李元璟心中陰鬱一掃而空,他輕拍甄吟霜的背:「竟是如此,原來如此。是朕不該。」
甄吟霜依舊溫柔:「陛下,臣妾有孕的消息暫且不要傳出去好不好,臣妾害怕。」
皇帝和貴妃和好如初,後宮中甄氏姐妹風頭正勁,竟似前代飛燕合德之勢。
這類風流艷事,從古到今都被人津津樂道。
灞陵橋邊,李重焌拴馬走進酒肆,正聽見茶客談論甄氏姐妹。
李重焌捏著茶碗,半晌沒有動作,只是面色漸漸冷了。
衛離眼神往那群茶客身上一繞,握緊了刀,而後瞪著張固,大有再不讓他們閉嘴,他就要殺人的架勢。
張固感到頭痛,自從他拿小甄氏封昭儀的消息刺激李重焌後,凡是遇到小甄氏相關的事,都成了他的過錯。
只是用小甄氏試了一試,誰知那麼管用,生生差點把身強體壯的晉王殿下給氣死了。
想到這裡,他聽到李重焌又咳嗽了好幾聲,他向李重焌望過去。
李重焌穿著舊錦衣,從前合身的衣裳,如今都大了,頗有些瘦弱不勝衣。
他面色蒼白,顯得唇色愈發鮮紅,俊得像個得了癆病的文弱郎君。
張固這一打量的功夫,衛離已經像脫韁的野狗般捉刀站了起來,他將刀拍在茶客的桌上:「胡言亂語,吵到我家郎君了!」
茶客見他拔了刀,知道他是個不好惹的人物,又去看了一眼他家郎君,見是個容色昳麗的病秧子,聽見吵嚷又咳嗽了兩聲。
茶客真怕這病秧子一時死了,被他家惡奴訛上,忙在桌上扔了茶錢,慌著跑了。
茶肆一時寂靜,張固擔憂地望著李重焌,遲疑道:「郎君……」
李重焌平靜說道:「何必為婦人動怒。」
張固默默無語。
就嘴硬吧你。
*
又是一年冬,李重焌再回長安。
與上一回的全城轟動先比,這次他很是低調。
甄華漪聽說,皇帝病重之時,李重焌屯兵涼州,拒不回京。等到涼州起了大疫,皇帝調兵準備動手時,他才接旨回長安。

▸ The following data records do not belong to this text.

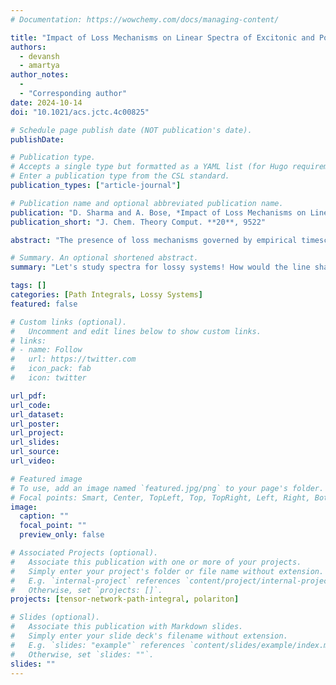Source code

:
 ```yaml
---
# Documentation: https://wowchemy.com/docs/managing-content/

title: "Impact of Loss Mechanisms on Linear Spectra of Excitonic and Polaritonic Aggregates"
authors: 
  - devansh
  - amartya
author_notes:
  - 
  - "Corresponding author"
date: 2024-10-14
doi: "10.1021/acs.jctc.4c00825"

# Schedule page publish date (NOT publication's date).
publishDate: 

# Publication type.
# Accepts a single type but formatted as a YAML list (for Hugo requirements).
# Enter a publication type from the CSL standard.
publication_types: ["article-journal"]

# Publication name and optional abbreviated publication name.
publication: "D. Sharma and A. Bose, *Impact of Loss Mechanisms on Linear Spectra of Excitonic and Polaritonic Aggregates*, J. Chem. Theory Comput. **20**, 9522 (2024)."
publication_short: "J. Chem. Theory Comput. **20**, 9522"

abstract: "The presence of loss mechanisms governed by empirical timescales can profoundly affect the dynamics in molecular systems, leading to changes in their spectra. However, incorporation of these effects along with the system's interaction with the thermal dissipative environments proves to be challenging. In this work, we demonstrate the possibility of utilizing the recently developed path integral Lindblad dynamics (PILD) method to study the linear spectra of molecular aggregates. PILD presents a uniquely powerful simulation technique for retaining the effects of the vibrations in a numerically exact manner through the Feynman–Vernon influence functional while incorporating the effects of losses in an empirical manner using the Lindbald master equation. As illustrations of this technique, we provide examples taken from chiral excitonic and polaritonic aggregates for which we simulate both the absorption spectra and circular dichroism (CD) spectra. We demonstrate that the effect of loss on particular states can differ not just on the basis of the symmetries of the state but also on the basis of complicated “interactions” of the structured dissipative environments with the system and its loss mechanisms. Due to the different selection rules between the absorption and CD spectra and the relative intensities and broadening of the peaks, the two linear spectra together give an interesting insight into the contributions of the various eigenstates to the correlation functions. While the focus here is on linear spectroscopy, it should be possible in the future to use PILD to study multidimensional spectra under loss mechanisms as well."

# Summary. An optional shortened abstract.
summary: "Let's study spectra for lossy systems! How would the line shapes be affected? How do we exactly quantify the impact of such changes? Our Path Integral Lindblad Dynamics method provides a perfect way of answering these questions. Walk with us while we explore these questions..."

tags: []
categories: [Path Integrals, Lossy Systems]
featured: false

# Custom links (optional).
#   Uncomment and edit lines below to show custom links.
# links:
# - name: Follow
#   url: https://twitter.com
#   icon_pack: fab
#   icon: twitter

url_pdf:
url_code:
url_dataset:
url_poster:
url_project:
url_slides:
url_source:
url_video:

# Featured image
# To use, add an image named `featured.jpg/png` to your page's folder. 
# Focal points: Smart, Center, TopLeft, Top, TopRight, Left, Right, BottomLeft, Bottom, BottomRight.
image:
  caption: ""
  focal_point: ""
  preview_only: false

# Associated Projects (optional).
#   Associate this publication with one or more of your projects.
#   Simply enter your project's folder or file name without extension.
#   E.g. `internal-project` references `content/project/internal-project/index.md`.
#   Otherwise, set `projects: []`.
projects: [tensor-network-path-integral, polariton]

# Slides (optional).
#   Associate this publication with Markdown slides.
#   Simply enter your slide deck's filename without extension.
#   E.g. `slides: "example"` references `content/slides/example/index.md`.
#   Otherwise, set `slides: ""`.
slides: ""
---
```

聊起這件事,玉墜兒莫名憂心忡忡:「宮裡不會再有什麼變故吧。」
玉墜兒是自幼服侍甄華漪的,五年前白衣軍火燒宮殿的時候,她也在。
傅嬤嬤做著針線,閒閒搭一句:「這次不過是他們兩兄弟相爭,綠綺殿偏僻,到時左不過把宮門一閉,悄悄躲起來。」
聽到傅嬤嬤這樣說,玉墜兒點點頭,安心多了。
兩人說著說著,忍不住偷偷打量起甄華漪來。
甄華漪在油燈下看書,她翻過了一頁,卻沒怎麼看進去。
照理說,李氏兄弟相爭,她應該是高興的,管他們做什麼,最好鬥個你死我活。
但她實際上並沒有多麼開心。
李重焌回京,皇帝對他謹慎提防,聽說再不許他插手軍務,只讓他領了個工部督造的活,在長安城內修建學宮。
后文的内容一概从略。